I had a very interesting conversation with my friend T.H yesterday, and it all turned into an interesting disk usage puzzle for a Saturday night.
The Question
So he says, here’s a rebus to solve. Take a look at these:
$ ls -l /mnt/vbox/centos.img -rw------- 1 alc alc 8589935104 Mar 15 20:32 /mnt/vbox/centos.img
$ du -sk /mnt/vbox/centos.img 1002388 /mnt/vbox/centos.img
$ df -hT | egrep "File|vbox" Filesystem Type Size Used Avail Use% Mounted on /dev/sda5 ext4 20G 5.8G 13G 31% /mnt/vbox
# dumpe2fs /dev/sda5 | grep "Block size" dumpe2fs 1.42.5 (29-Jul-2012) Block size: 4096
And tell me, what’s the size of the centos.img file?
The Quest
So what do we know?
According to the ls listing, the file size is ~8GB.
The du command’s output shows the file space usage of 1002388 KB, what would be roughly 1GB.

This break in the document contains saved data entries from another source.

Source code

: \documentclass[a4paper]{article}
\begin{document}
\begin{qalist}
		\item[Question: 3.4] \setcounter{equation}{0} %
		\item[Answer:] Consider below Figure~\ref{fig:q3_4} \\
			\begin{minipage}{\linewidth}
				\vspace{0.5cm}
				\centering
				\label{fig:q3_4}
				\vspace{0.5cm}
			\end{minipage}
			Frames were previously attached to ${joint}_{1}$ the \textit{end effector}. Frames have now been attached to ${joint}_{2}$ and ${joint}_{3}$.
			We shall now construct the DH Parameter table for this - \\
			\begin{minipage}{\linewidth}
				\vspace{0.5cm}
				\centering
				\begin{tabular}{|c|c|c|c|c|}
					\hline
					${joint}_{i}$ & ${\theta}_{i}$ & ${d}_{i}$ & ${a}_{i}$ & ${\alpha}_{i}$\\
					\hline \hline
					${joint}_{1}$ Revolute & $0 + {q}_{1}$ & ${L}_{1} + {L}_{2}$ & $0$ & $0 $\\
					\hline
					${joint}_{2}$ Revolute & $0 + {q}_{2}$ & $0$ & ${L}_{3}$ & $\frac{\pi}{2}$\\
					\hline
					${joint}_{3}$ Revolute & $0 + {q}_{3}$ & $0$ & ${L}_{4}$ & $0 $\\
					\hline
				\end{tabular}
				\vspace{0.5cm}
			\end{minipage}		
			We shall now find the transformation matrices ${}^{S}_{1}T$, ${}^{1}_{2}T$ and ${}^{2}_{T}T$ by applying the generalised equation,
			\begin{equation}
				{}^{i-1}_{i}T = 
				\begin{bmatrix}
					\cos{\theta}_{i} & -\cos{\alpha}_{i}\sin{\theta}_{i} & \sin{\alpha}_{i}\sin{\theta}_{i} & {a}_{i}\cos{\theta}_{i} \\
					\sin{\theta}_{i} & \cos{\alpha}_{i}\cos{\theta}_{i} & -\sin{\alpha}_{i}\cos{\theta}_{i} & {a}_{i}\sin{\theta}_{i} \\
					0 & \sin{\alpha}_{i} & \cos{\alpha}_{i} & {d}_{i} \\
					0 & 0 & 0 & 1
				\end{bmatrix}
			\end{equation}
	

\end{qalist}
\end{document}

The df reported disk usage says there’re 5.8GB of space in use and 13GB available out of total 20GB. Filesystem is ext4 with a block size of 4096B, or 4KB.
Exploring Info Pages
Assuming the centos.img file size is 8GB, how is that possible that df shows only 5.8GB in use and du reports the file’s size of 1GB?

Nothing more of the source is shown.